== Directions for this task ==
Unless it is a picture, every line from the start of the entries through the line with "As previously said, the" must be retyped exactly.

== Source material ==
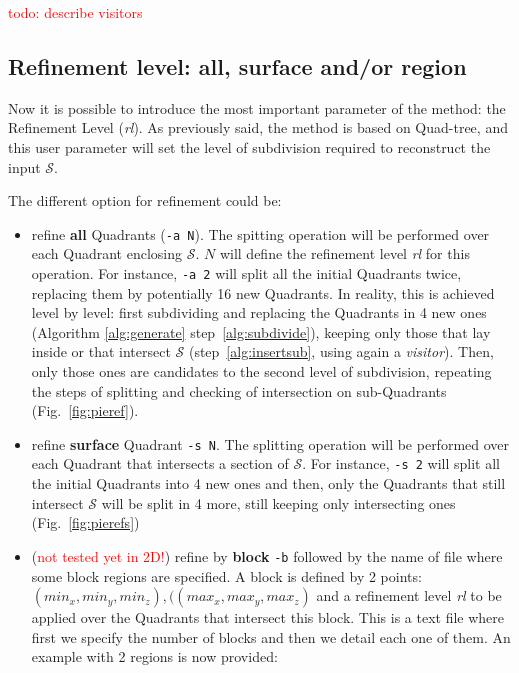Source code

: \documentclass[10pt]{article}
\begin{document}
\textcolor{red}{todo: describe visitors}


\subsection{Refinement level: all, surface and/or region}
\label{s:refinement}
Now it is possible to introduce the most important parameter of the method: the Refinement Level (\textit{rl}).
As previously said, the method is based on Quad-tree, and this user parameter will set the level of subdivision required to reconstruct the input $\mathcal{S}$.

The different option for refinement could be:
\begin{itemize}
\item refine \textbf{all} Quadrants (\texttt{-a N}). The spitting operation will be performed over each Quadrant enclosing $\mathcal{S}$. $N$ will define the refinement level \textit{rl} for this operation. For instance, \texttt{-a 2} will split all the initial Quadrants twice, replacing them by potentially 16 new Quadrants. In reality, this is achieved level by level: first subdividing and replacing the Quadrants in 4 new ones (Algorithm \ref{alg:generate} step~\ref{alg:subdivide}), keeping only those that lay inside or that intersect $\mathcal{S}$ (step~\ref{alg:insertsub}, using again a \textit{visitor}). Then, only those ones are candidates to the second level of subdivision, repeating the steps of splitting and checking of intersection on sub-Quadrants (Fig.~\ref{fig:pieref}). 
\item refine \textbf{surface} Quadrant \texttt{-s N}. The  splitting  operation  will  be  performed  over  each Quadrant  that  intersects  a  section  of $\mathcal{S}$.  For  instance, \texttt{-s  2} will  split  all  the  initial  Quadrants into  4  new  ones  and  then,  only  the  Quadrants  that  still  intersect $\mathcal{S}$ will  be  split  in 4  more, still keeping only intersecting ones (Fig.~\ref{fig:pierefs})
\item (\textcolor{red}{not tested yet in 2D!}) refine by \textbf{block} \texttt{-b} followed by the name of file where some block regions are specified. A block is defined by 2 points: $(min_x, min_y,min_z), ((max_x, max_y,max_z)$ and a refinement level \textit{rl} to be applied over the Quadrants that intersect this block. This is a text file where first we specify the number of blocks and then we detail each one of them. An example with 2 regions is now provided:\\

\end{itemize}
\end{document}
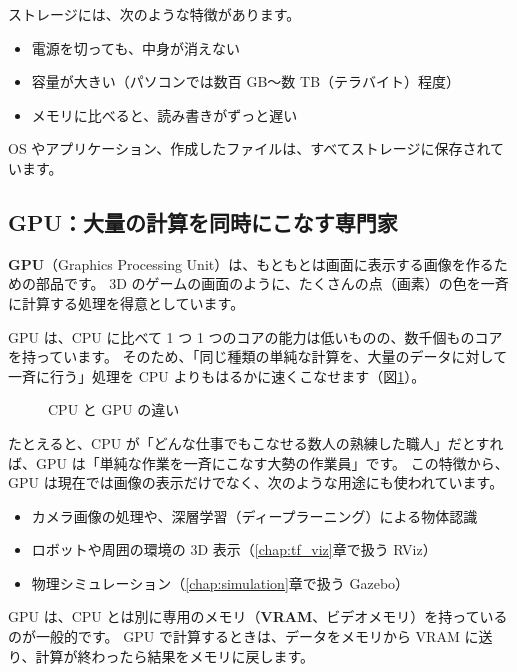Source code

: ストレージには、次のような特徴があります。

\begin{itemize}
  \item 電源を切っても、中身が消えない
  \item 容量が大きい（パソコンでは数百 GB〜数 TB（テラバイト）程度）
  \item メモリに比べると、読み書きがずっと遅い
\end{itemize}

OS やアプリケーション、作成したファイルは、すべてストレージに保存されています。

\subsection{GPU：大量の計算を同時にこなす専門家}

\textbf{GPU}（Graphics Processing Unit）は、もともとは画面に表示する画像を作るための部品です。
3D のゲームの画面のように、たくさんの点（画素）の色を一斉に計算する処理を得意としています。

GPU は、CPU に比べて 1 つ 1 つのコアの能力は低いものの、数千個ものコアを持っています。
そのため、「同じ種類の単純な計算を、大量のデータに対して一斉に行う」処理を CPU よりもはるかに速くこなせます（図\ref{fig:computer-cpu-gpu}）。

\begin{figure}[tb]
  \centering
  
  \caption{CPU と GPU の違い}
  \label{fig:computer-cpu-gpu}
\end{figure}

たとえると、CPU が「どんな仕事でもこなせる数人の熟練した職人」だとすれば、GPU は「単純な作業を一斉にこなす大勢の作業員」です。
この特徴から、GPU は現在では画像の表示だけでなく、次のような用途にも使われています。

\begin{itemize}
  \item カメラ画像の処理や、深層学習（ディープラーニング）による物体認識
  \item ロボットや周囲の環境の 3D 表示（\ref{chap:tf_viz}章で扱う RViz）
  \item 物理シミュレーション（\ref{chap:simulation}章で扱う Gazebo）
\end{itemize}

GPU は、CPU とは別に専用のメモリ（\textbf{VRAM}、ビデオメモリ）を持っているのが一般的です。
GPU で計算するときは、データをメモリから VRAM に送り、計算が終わったら結果をメモリに戻します。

== Exercise solution ==
Source code

: \documentclass[10pt]{article}
\begin{document}
\textcolor{red}{todo: describe visitors}


\subsection{Refinement level: all, surface and/or region}
\label{s:refinement}
Now it is possible to introduce the most important parameter of the method: the Refinement Level (\textit{rl}).
As previously said, the method is based on Quad-tree, and this user parameter will set the level of subdivision required to reconstruct the input $\mathcal{S}$.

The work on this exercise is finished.